THE DATA START

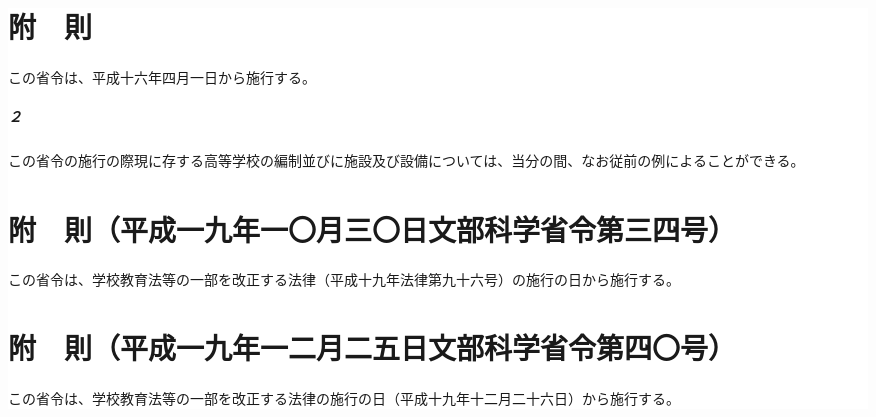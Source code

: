# 附　則
この省令は、平成十六年四月一日から施行する。
##### ２
この省令の施行の際現に存する高等学校の編制並びに施設及び設備については、当分の間、なお従前の例によることができる。
# 附　則（平成一九年一〇月三〇日文部科学省令第三四号）
この省令は、学校教育法等の一部を改正する法律（平成十九年法律第九十六号）の施行の日から施行する。
# 附　則（平成一九年一二月二五日文部科学省令第四〇号）
この省令は、学校教育法等の一部を改正する法律の施行の日（平成十九年十二月二十六日）から施行する。

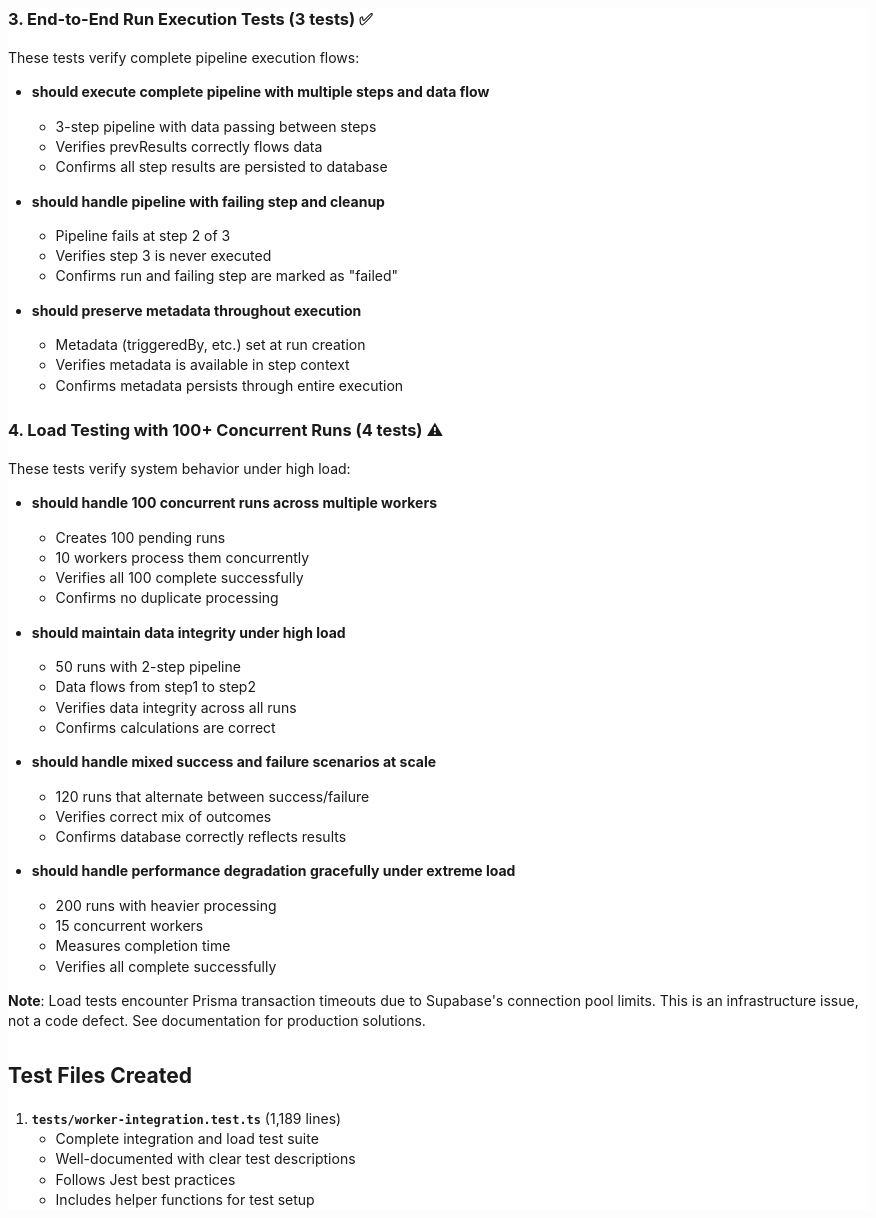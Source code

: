 ### 3. End-to-End Run Execution Tests (3 tests) ✅

These tests verify complete pipeline execution flows:

- **should execute complete pipeline with multiple steps and data flow**
  - 3-step pipeline with data passing between steps
  - Verifies prevResults correctly flows data
  - Confirms all step results are persisted to database

- **should handle pipeline with failing step and cleanup**
  - Pipeline fails at step 2 of 3
  - Verifies step 3 is never executed
  - Confirms run and failing step are marked as "failed"

- **should preserve metadata throughout execution**
  - Metadata (triggeredBy, etc.) set at run creation
  - Verifies metadata is available in step context
  - Confirms metadata persists through entire execution

### 4. Load Testing with 100+ Concurrent Runs (4 tests) ⚠️

These tests verify system behavior under high load:

- **should handle 100 concurrent runs across multiple workers**
  - Creates 100 pending runs
  - 10 workers process them concurrently
  - Verifies all 100 complete successfully
  - Confirms no duplicate processing

- **should maintain data integrity under high load**
  - 50 runs with 2-step pipeline
  - Data flows from step1 to step2
  - Verifies data integrity across all runs
  - Confirms calculations are correct

- **should handle mixed success and failure scenarios at scale**
  - 120 runs that alternate between success/failure
  - Verifies correct mix of outcomes
  - Confirms database correctly reflects results

- **should handle performance degradation gracefully under extreme load**
  - 200 runs with heavier processing
  - 15 concurrent workers
  - Measures completion time
  - Verifies all complete successfully

**Note**: Load tests encounter Prisma transaction timeouts due to Supabase's connection pool limits. This is an infrastructure issue, not a code defect. See documentation for production solutions.

## Test Files Created

1. **`tests/worker-integration.test.ts`** (1,189 lines)
   - Complete integration and load test suite
   - Well-documented with clear test descriptions
   - Follows Jest best practices
   - Includes helper functions for test setup
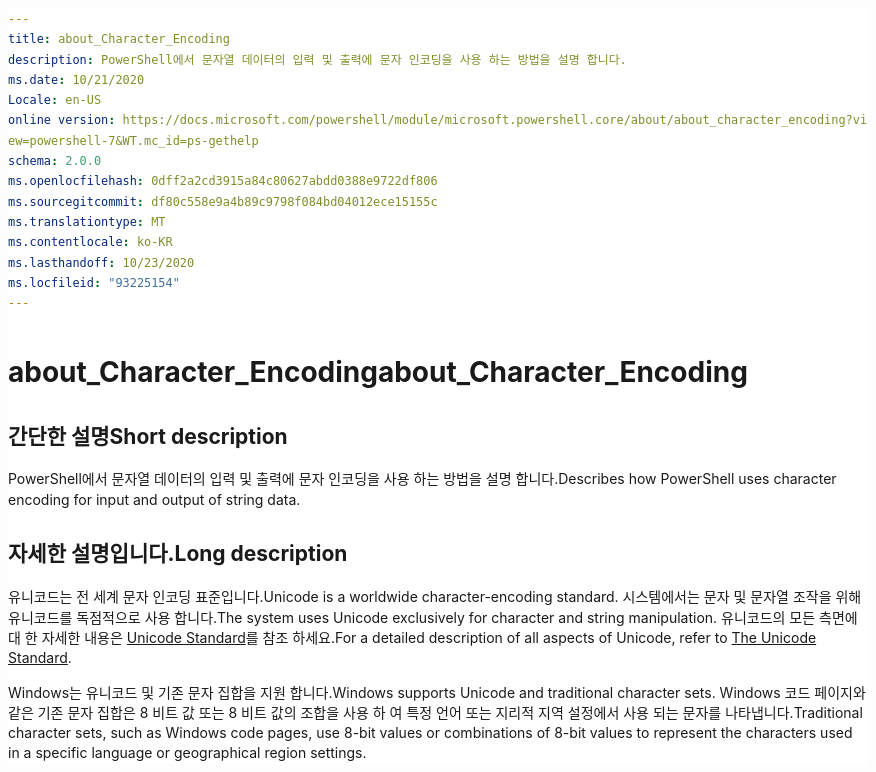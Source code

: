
```yaml
---
title: about_Character_Encoding
description: PowerShell에서 문자열 데이터의 입력 및 출력에 문자 인코딩을 사용 하는 방법을 설명 합니다.
ms.date: 10/21/2020
Locale: en-US
online version: https://docs.microsoft.com/powershell/module/microsoft.powershell.core/about/about_character_encoding?view=powershell-7&WT.mc_id=ps-gethelp
schema: 2.0.0
ms.openlocfilehash: 0dff2a2cd3915a84c80627abdd0388e9722df806
ms.sourcegitcommit: df80c558e9a4b89c9798f084bd04012ece15155c
ms.translationtype: MT
ms.contentlocale: ko-KR
ms.lasthandoff: 10/23/2020
ms.locfileid: "93225154"
---
```

# <a name="about_character_encoding"></a><span data-ttu-id="a6d19-103">about_Character_Encoding</span><span class="sxs-lookup"><span data-stu-id="a6d19-103">about_Character_Encoding</span></span>

## <a name="short-description"></a><span data-ttu-id="a6d19-104">간단한 설명</span><span class="sxs-lookup"><span data-stu-id="a6d19-104">Short description</span></span>
<span data-ttu-id="a6d19-105">PowerShell에서 문자열 데이터의 입력 및 출력에 문자 인코딩을 사용 하는 방법을 설명 합니다.</span><span class="sxs-lookup"><span data-stu-id="a6d19-105">Describes how PowerShell uses character encoding for input and output of string data.</span></span>

## <a name="long-description"></a><span data-ttu-id="a6d19-106">자세한 설명입니다.</span><span class="sxs-lookup"><span data-stu-id="a6d19-106">Long description</span></span>

<span data-ttu-id="a6d19-107">유니코드는 전 세계 문자 인코딩 표준입니다.</span><span class="sxs-lookup"><span data-stu-id="a6d19-107">Unicode is a worldwide character-encoding standard.</span></span> <span data-ttu-id="a6d19-108">시스템에서는 문자 및 문자열 조작을 위해 유니코드를 독점적으로 사용 합니다.</span><span class="sxs-lookup"><span data-stu-id="a6d19-108">The system uses Unicode exclusively for character and string manipulation.</span></span> <span data-ttu-id="a6d19-109">유니코드의 모든 측면에 대 한 자세한 내용은 [Unicode Standard](https://www.unicode.org/standard/standard.html)를 참조 하세요.</span><span class="sxs-lookup"><span data-stu-id="a6d19-109">For a detailed description of all aspects of Unicode, refer to [The Unicode Standard](https://www.unicode.org/standard/standard.html).</span></span>

<span data-ttu-id="a6d19-110">Windows는 유니코드 및 기존 문자 집합을 지원 합니다.</span><span class="sxs-lookup"><span data-stu-id="a6d19-110">Windows supports Unicode and traditional character sets.</span></span> <span data-ttu-id="a6d19-111">Windows 코드 페이지와 같은 기존 문자 집합은 8 비트 값 또는 8 비트 값의 조합을 사용 하 여 특정 언어 또는 지리적 지역 설정에서 사용 되는 문자를 나타냅니다.</span><span class="sxs-lookup"><span data-stu-id="a6d19-111">Traditional character sets, such as Windows code pages, use 8-bit values or combinations of 8-bit values to represent the characters used in a specific language or geographical region settings.</span></span>
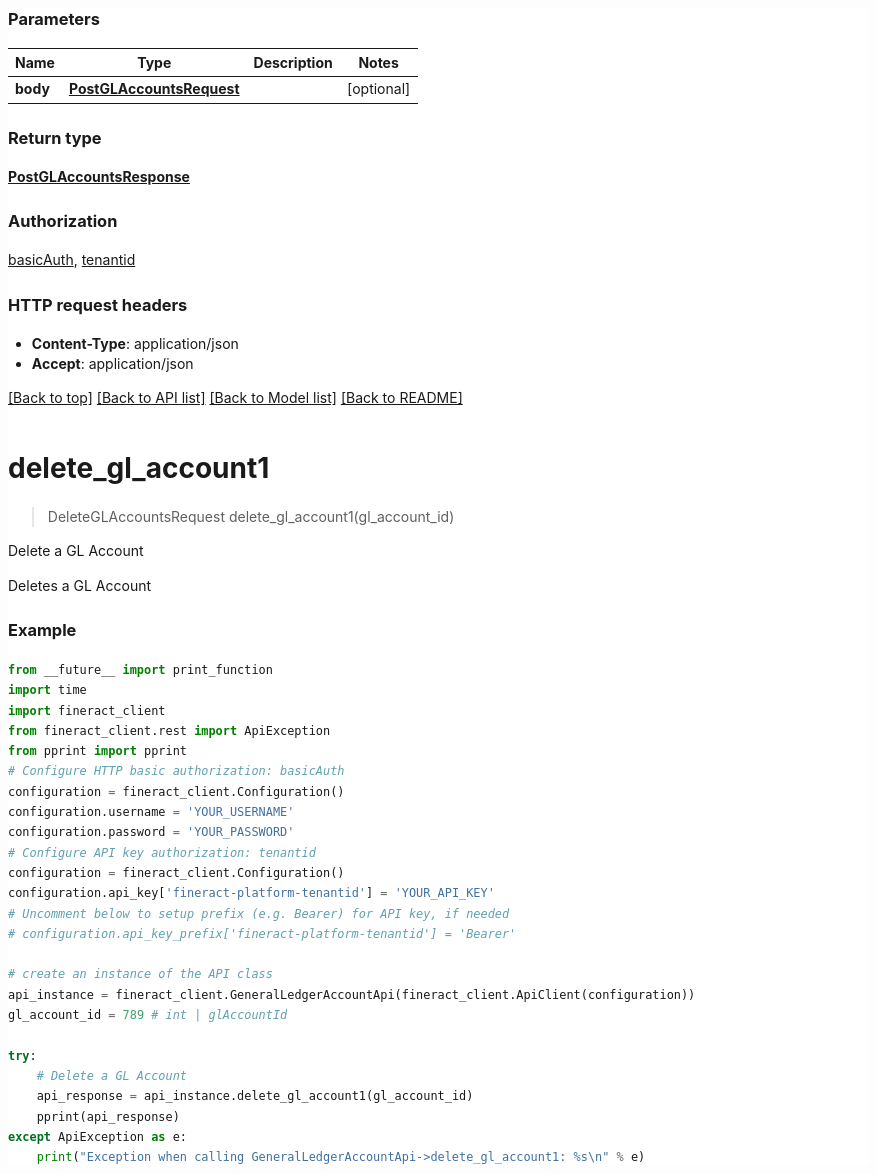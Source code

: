 ### Parameters

Name | Type | Description  | Notes
------------- | ------------- | ------------- | -------------
 **body** | [**PostGLAccountsRequest**](PostGLAccountsRequest.md)|  | [optional] 

### Return type

[**PostGLAccountsResponse**](PostGLAccountsResponse.md)

### Authorization

[basicAuth](../README.md#basicAuth), [tenantid](../README.md#tenantid)

### HTTP request headers

 - **Content-Type**: application/json
 - **Accept**: application/json

[[Back to top]](#) [[Back to API list]](../README.md#documentation-for-api-endpoints) [[Back to Model list]](../README.md#documentation-for-models) [[Back to README]](../README.md)

# **delete_gl_account1**
> DeleteGLAccountsRequest delete_gl_account1(gl_account_id)

Delete a GL Account

Deletes a GL Account

### Example
```python
from __future__ import print_function
import time
import fineract_client
from fineract_client.rest import ApiException
from pprint import pprint
# Configure HTTP basic authorization: basicAuth
configuration = fineract_client.Configuration()
configuration.username = 'YOUR_USERNAME'
configuration.password = 'YOUR_PASSWORD'
# Configure API key authorization: tenantid
configuration = fineract_client.Configuration()
configuration.api_key['fineract-platform-tenantid'] = 'YOUR_API_KEY'
# Uncomment below to setup prefix (e.g. Bearer) for API key, if needed
# configuration.api_key_prefix['fineract-platform-tenantid'] = 'Bearer'

# create an instance of the API class
api_instance = fineract_client.GeneralLedgerAccountApi(fineract_client.ApiClient(configuration))
gl_account_id = 789 # int | glAccountId

try:
    # Delete a GL Account
    api_response = api_instance.delete_gl_account1(gl_account_id)
    pprint(api_response)
except ApiException as e:
    print("Exception when calling GeneralLedgerAccountApi->delete_gl_account1: %s\n" % e)
```
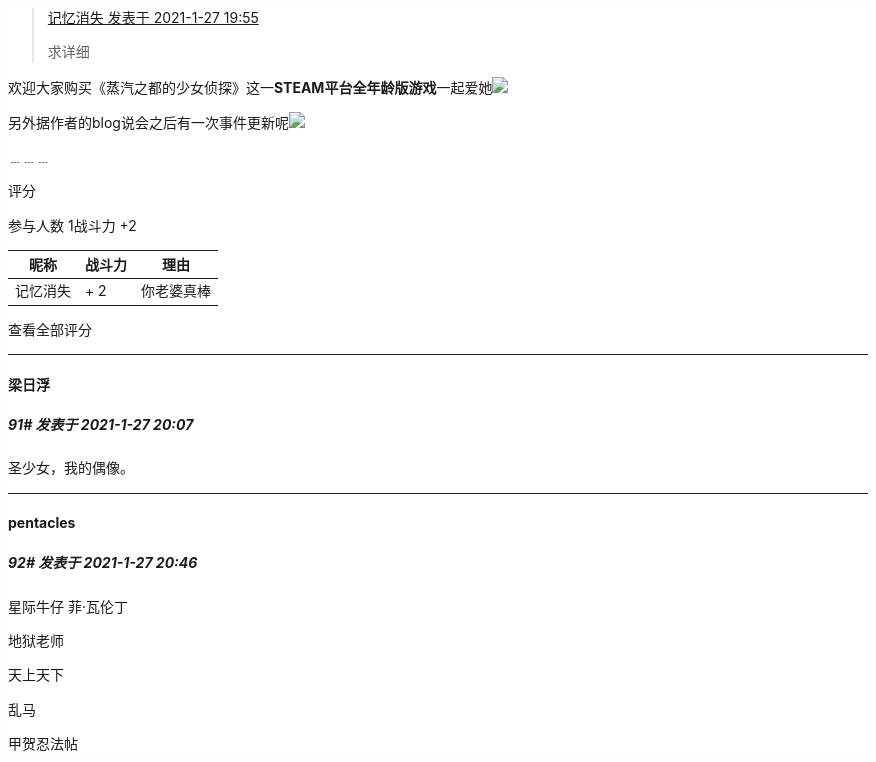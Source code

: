 
<blockquote><a href="httphttps://bbs.saraba1st.com/2b/forum.php?mod=redirect&amp;goto=findpost&amp;pid=50163259&amp;ptid=1984874" target="_blank">记忆消失 发表于 2021-1-27 19:55</a>

求详细</blockquote>
欢迎大家购买《蒸汽之都的少女侦探》这一<strong>STEAM平台全年龄版游戏</strong>一起爱她<img src="https://static.saraba1st.com/image/smiley/face2017/160.png" referrerpolicy="no-referrer">

另外据作者的blog说会之后有一次事件更新呢<img src="https://static.saraba1st.com/image/smiley/face2017/161.png" referrerpolicy="no-referrer">



﹍﹍﹍

评分





 参与人数 1战斗力 +2

|昵称|战斗力|理由|
|----|---|---|
| 记忆消失| + 2|你老婆真棒|



查看全部评分






*****

####  梁日浮  
##### 91#       发表于 2021-1-27 20:07




圣少女，我的偶像。







*****

####  pentacles  
##### 92#       发表于 2021-1-27 20:46




星际牛仔 菲·瓦伦丁

地狱老师

天上天下

乱马

甲贺忍法帖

THE DATA END

> _TASK ITEM_:
The lines from the start of the data through the line that contains "- Verifies prevResults correctly flows data" are to be returned exactly, please, with both ends included and every picture left out.

> _SOLUTION_:
Source code

:# 附　則
この省令は、平成十六年四月一日から施行する。
##### ２
この省令の施行の際現に存する高等学校の編制並びに施設及び設備については、当分の間、なお従前の例によることができる。
# 附　則（平成一九年一〇月三〇日文部科学省令第三四号）
この省令は、学校教育法等の一部を改正する法律（平成十九年法律第九十六号）の施行の日から施行する。
# 附　則（平成一九年一二月二五日文部科学省令第四〇号）
この省令は、学校教育法等の一部を改正する法律の施行の日（平成十九年十二月二十六日）から施行する。

Source code

: ### 3. End-to-End Run Execution Tests (3 tests) ✅

These tests verify complete pipeline execution flows:

- **should execute complete pipeline with multiple steps and data flow**
  - 3-step pipeline with data passing between steps
  - Verifies prevResults correctly flows data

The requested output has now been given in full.